### Document images with source code
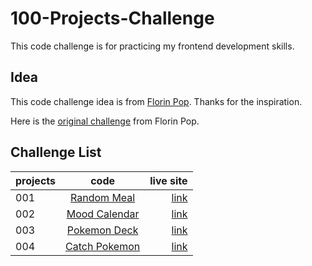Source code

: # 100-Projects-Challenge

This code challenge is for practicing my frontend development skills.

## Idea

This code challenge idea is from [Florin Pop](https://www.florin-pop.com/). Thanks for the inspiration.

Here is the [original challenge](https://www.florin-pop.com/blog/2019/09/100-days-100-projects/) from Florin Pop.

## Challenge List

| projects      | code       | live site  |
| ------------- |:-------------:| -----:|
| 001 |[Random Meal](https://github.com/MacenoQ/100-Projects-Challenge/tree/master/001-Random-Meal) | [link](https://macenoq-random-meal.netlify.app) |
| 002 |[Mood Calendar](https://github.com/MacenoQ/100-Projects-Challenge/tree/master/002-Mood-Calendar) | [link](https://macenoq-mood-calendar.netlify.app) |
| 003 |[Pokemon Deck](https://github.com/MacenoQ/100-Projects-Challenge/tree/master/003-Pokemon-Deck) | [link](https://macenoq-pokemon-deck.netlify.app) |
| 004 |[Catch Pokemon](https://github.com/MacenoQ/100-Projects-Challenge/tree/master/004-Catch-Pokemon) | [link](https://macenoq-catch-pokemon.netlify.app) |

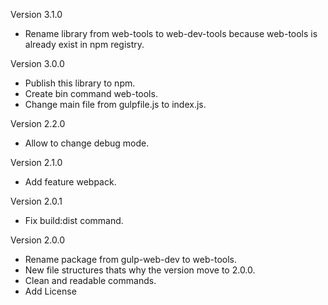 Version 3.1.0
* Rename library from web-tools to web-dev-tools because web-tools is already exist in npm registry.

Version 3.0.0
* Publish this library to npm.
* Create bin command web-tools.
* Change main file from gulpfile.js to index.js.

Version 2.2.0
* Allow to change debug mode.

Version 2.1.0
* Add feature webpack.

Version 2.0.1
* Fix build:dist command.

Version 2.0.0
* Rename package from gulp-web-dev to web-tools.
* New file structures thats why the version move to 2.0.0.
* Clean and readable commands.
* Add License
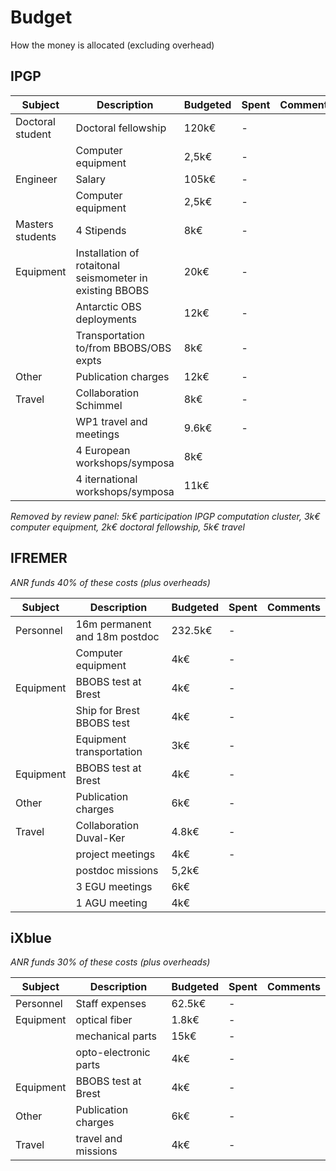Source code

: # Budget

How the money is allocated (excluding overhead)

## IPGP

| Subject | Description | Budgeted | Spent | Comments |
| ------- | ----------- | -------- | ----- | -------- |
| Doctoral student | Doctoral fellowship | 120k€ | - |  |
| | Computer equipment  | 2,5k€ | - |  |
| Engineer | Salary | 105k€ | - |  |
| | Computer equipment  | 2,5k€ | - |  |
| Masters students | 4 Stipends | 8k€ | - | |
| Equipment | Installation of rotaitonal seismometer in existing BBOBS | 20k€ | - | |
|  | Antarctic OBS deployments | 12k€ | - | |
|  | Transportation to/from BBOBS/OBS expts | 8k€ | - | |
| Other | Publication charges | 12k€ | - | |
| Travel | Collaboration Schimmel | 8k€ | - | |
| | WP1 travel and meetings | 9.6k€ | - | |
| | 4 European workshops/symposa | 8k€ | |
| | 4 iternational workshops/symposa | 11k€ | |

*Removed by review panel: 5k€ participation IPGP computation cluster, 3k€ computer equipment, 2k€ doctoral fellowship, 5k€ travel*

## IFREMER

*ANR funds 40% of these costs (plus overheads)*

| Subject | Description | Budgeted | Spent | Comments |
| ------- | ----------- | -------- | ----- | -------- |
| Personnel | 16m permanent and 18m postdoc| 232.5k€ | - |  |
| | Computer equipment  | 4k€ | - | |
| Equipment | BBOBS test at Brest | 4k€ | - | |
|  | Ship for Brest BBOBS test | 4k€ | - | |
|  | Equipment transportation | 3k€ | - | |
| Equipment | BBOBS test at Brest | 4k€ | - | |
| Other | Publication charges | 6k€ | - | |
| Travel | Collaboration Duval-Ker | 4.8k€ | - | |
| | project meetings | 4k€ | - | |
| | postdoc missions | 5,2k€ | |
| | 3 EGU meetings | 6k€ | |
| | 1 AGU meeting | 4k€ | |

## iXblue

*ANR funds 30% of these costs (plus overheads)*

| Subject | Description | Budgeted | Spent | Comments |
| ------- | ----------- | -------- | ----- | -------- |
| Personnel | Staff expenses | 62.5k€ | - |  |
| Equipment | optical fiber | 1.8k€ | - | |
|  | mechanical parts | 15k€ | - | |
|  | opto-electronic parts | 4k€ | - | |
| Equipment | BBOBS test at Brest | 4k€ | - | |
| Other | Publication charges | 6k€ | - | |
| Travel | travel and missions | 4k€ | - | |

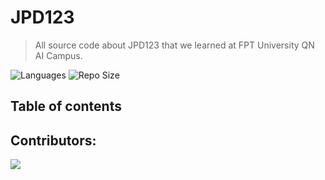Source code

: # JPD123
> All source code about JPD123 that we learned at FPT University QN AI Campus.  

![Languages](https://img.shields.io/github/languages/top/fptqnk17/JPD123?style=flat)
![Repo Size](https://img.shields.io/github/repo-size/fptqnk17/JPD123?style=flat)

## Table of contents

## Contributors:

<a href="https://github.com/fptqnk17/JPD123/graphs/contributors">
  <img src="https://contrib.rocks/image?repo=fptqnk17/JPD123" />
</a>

### Task description
Of all the entries above, how many lines contain "Florin"? Give the number alone.

### Completed task
2